▶ _INSTRUCTIONS FOR THE TASK_:
Set down the listing exactly as given, minus images.

===== RAW DATA =====

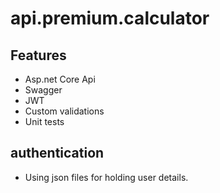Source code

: # api.premium.calculator

## Features
* Asp.net Core Api
* Swagger 
* JWT
* Custom validations
* Unit tests

## authentication
* Using json files for holding user details.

=====

▶ _RESULT OF THIS EXERCISE_:
Source code

: # api.premium.calculator

## Features
* Asp.net Core Api
* Swagger 
* JWT
* Custom validations
* Unit tests

## authentication
* Using json files for holding user details.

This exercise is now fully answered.